[Document images with source code]
|---|

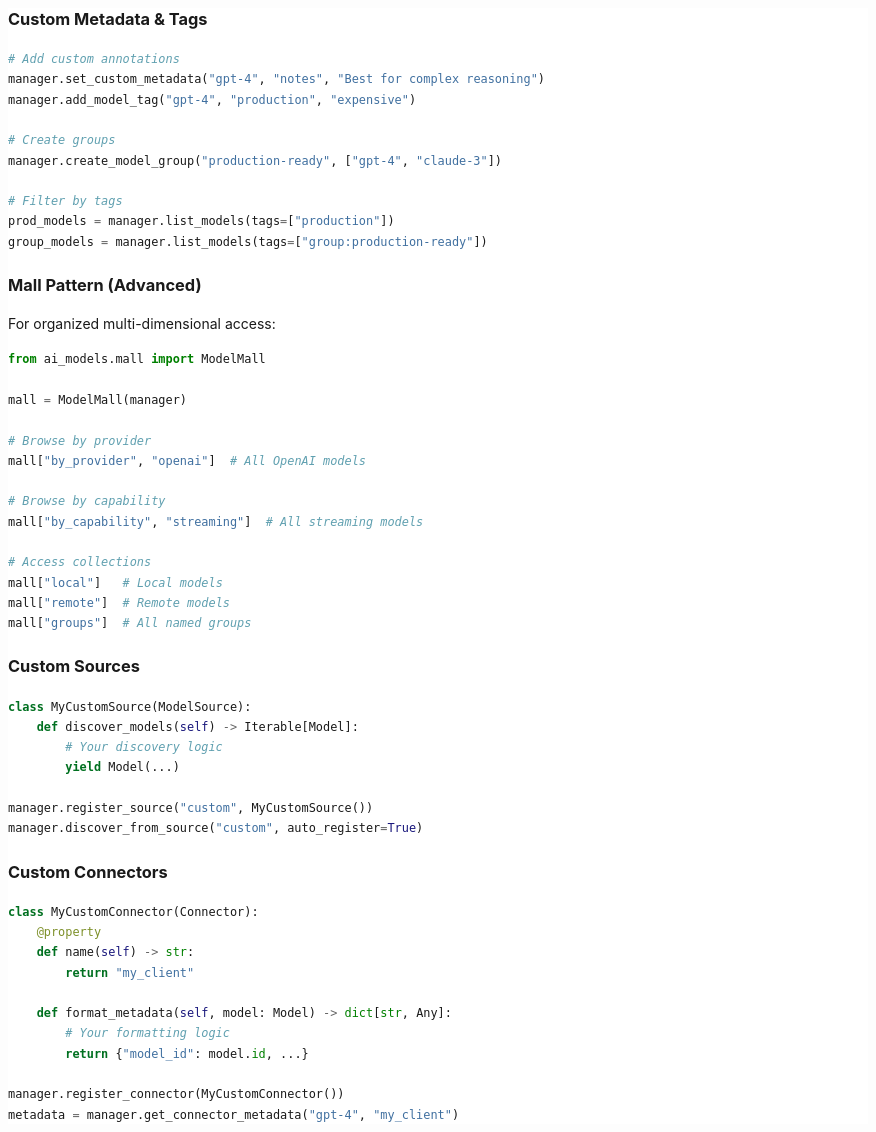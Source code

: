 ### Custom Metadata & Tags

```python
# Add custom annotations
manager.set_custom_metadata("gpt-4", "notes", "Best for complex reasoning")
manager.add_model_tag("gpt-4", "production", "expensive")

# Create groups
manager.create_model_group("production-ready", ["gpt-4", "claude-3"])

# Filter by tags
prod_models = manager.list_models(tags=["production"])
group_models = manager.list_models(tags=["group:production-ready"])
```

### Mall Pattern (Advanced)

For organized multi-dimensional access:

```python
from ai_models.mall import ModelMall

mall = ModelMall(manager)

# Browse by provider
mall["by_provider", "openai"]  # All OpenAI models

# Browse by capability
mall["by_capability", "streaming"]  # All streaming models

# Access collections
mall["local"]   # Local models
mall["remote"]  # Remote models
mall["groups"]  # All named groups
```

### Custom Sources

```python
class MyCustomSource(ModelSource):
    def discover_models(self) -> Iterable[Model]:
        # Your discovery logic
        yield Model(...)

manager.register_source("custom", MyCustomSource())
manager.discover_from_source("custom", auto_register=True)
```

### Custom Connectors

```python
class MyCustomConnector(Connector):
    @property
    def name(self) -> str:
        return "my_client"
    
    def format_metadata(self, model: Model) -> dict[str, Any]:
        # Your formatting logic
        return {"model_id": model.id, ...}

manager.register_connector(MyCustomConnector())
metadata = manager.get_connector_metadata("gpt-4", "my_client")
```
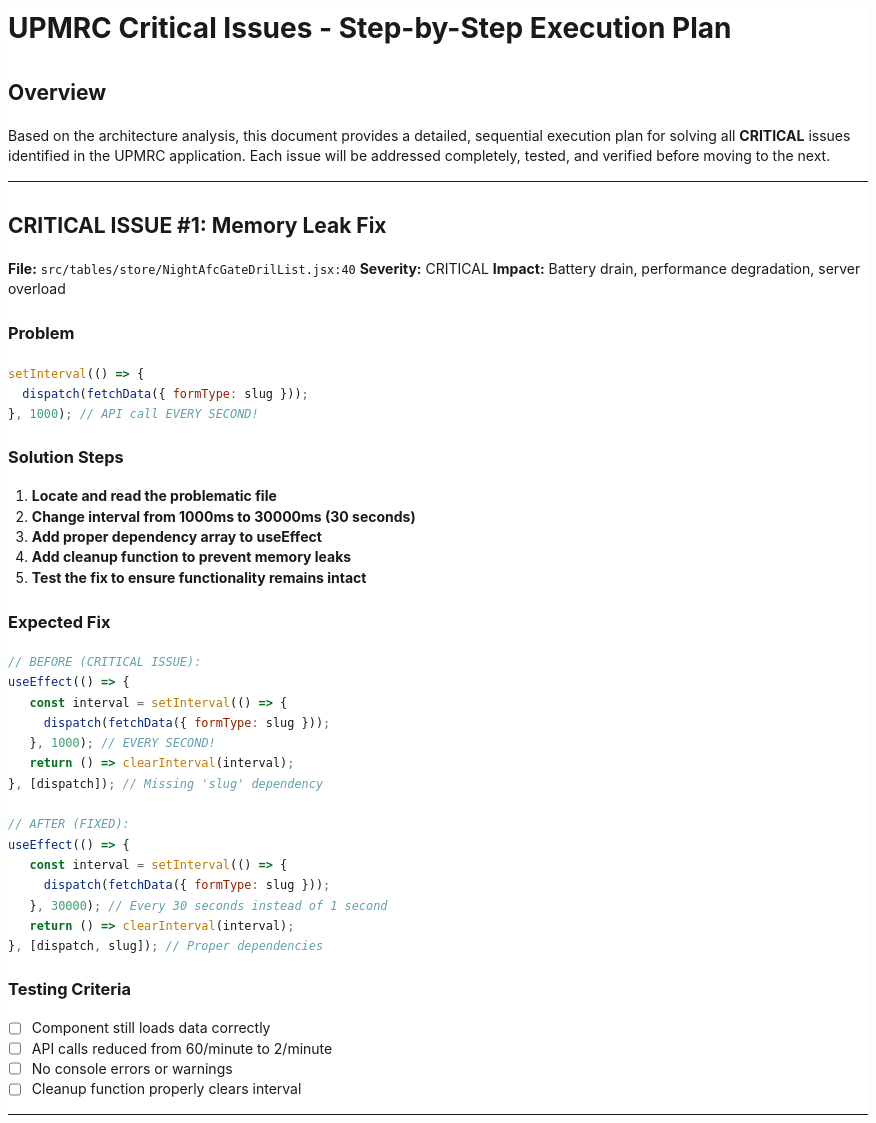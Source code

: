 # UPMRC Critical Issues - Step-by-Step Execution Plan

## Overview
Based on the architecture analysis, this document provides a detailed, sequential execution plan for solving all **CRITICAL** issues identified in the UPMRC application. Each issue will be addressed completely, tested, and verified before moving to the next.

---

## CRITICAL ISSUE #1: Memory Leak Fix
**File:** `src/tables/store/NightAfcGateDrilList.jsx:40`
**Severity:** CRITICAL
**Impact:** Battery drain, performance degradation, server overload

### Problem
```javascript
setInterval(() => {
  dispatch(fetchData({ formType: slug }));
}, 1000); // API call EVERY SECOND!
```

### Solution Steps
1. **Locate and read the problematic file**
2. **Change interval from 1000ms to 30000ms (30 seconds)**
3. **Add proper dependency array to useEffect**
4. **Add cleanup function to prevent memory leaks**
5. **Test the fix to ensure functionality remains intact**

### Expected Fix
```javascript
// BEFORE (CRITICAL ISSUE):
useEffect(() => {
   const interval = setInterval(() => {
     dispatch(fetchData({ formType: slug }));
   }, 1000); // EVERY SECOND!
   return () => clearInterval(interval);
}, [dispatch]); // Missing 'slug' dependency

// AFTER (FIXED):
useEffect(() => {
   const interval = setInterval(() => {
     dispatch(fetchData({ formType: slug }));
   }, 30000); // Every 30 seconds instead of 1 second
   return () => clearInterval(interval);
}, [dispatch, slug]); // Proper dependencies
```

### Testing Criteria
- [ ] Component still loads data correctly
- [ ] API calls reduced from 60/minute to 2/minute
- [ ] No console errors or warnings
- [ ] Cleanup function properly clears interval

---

|---|

--- PROBLEM ---
Return the records above exactly as written. Do not include their images.

--- ANSWER SPACE ---
Source code

: ### Custom Metadata & Tags

```python
# Add custom annotations
manager.set_custom_metadata("gpt-4", "notes", "Best for complex reasoning")
manager.add_model_tag("gpt-4", "production", "expensive")

# Create groups
manager.create_model_group("production-ready", ["gpt-4", "claude-3"])

# Filter by tags
prod_models = manager.list_models(tags=["production"])
group_models = manager.list_models(tags=["group:production-ready"])
```

### Mall Pattern (Advanced)

For organized multi-dimensional access:

```python
from ai_models.mall import ModelMall

mall = ModelMall(manager)

# Browse by provider
mall["by_provider", "openai"]  # All OpenAI models

# Browse by capability
mall["by_capability", "streaming"]  # All streaming models

# Access collections
mall["local"]   # Local models
mall["remote"]  # Remote models
mall["groups"]  # All named groups
```

### Custom Sources

```python
class MyCustomSource(ModelSource):
    def discover_models(self) -> Iterable[Model]:
        # Your discovery logic
        yield Model(...)

manager.register_source("custom", MyCustomSource())
manager.discover_from_source("custom", auto_register=True)
```

### Custom Connectors

```python
class MyCustomConnector(Connector):
    @property
    def name(self) -> str:
        return "my_client"
    
    def format_metadata(self, model: Model) -> dict[str, Any]:
        # Your formatting logic
        return {"model_id": model.id, ...}

manager.register_connector(MyCustomConnector())
metadata = manager.get_connector_metadata("gpt-4", "my_client")
```
Source code

: # UPMRC Critical Issues - Step-by-Step Execution Plan

## Overview
Based on the architecture analysis, this document provides a detailed, sequential execution plan for solving all **CRITICAL** issues identified in the UPMRC application. Each issue will be addressed completely, tested, and verified before moving to the next.

---

## CRITICAL ISSUE #1: Memory Leak Fix
**File:** `src/tables/store/NightAfcGateDrilList.jsx:40`
**Severity:** CRITICAL
**Impact:** Battery drain, performance degradation, server overload

### Problem
```javascript
setInterval(() => {
  dispatch(fetchData({ formType: slug }));
}, 1000); // API call EVERY SECOND!
```

### Solution Steps
1. **Locate and read the problematic file**
2. **Change interval from 1000ms to 30000ms (30 seconds)**
3. **Add proper dependency array to useEffect**
4. **Add cleanup function to prevent memory leaks**
5. **Test the fix to ensure functionality remains intact**

### Expected Fix
```javascript
// BEFORE (CRITICAL ISSUE):
useEffect(() => {
   const interval = setInterval(() => {
     dispatch(fetchData({ formType: slug }));
   }, 1000); // EVERY SECOND!
   return () => clearInterval(interval);
}, [dispatch]); // Missing 'slug' dependency

// AFTER (FIXED):
useEffect(() => {
   const interval = setInterval(() => {
     dispatch(fetchData({ formType: slug }));
   }, 30000); // Every 30 seconds instead of 1 second
   return () => clearInterval(interval);
}, [dispatch, slug]); // Proper dependencies
```

### Testing Criteria
- [ ] Component still loads data correctly
- [ ] API calls reduced from 60/minute to 2/minute
- [ ] No console errors or warnings
- [ ] Cleanup function properly clears interval

---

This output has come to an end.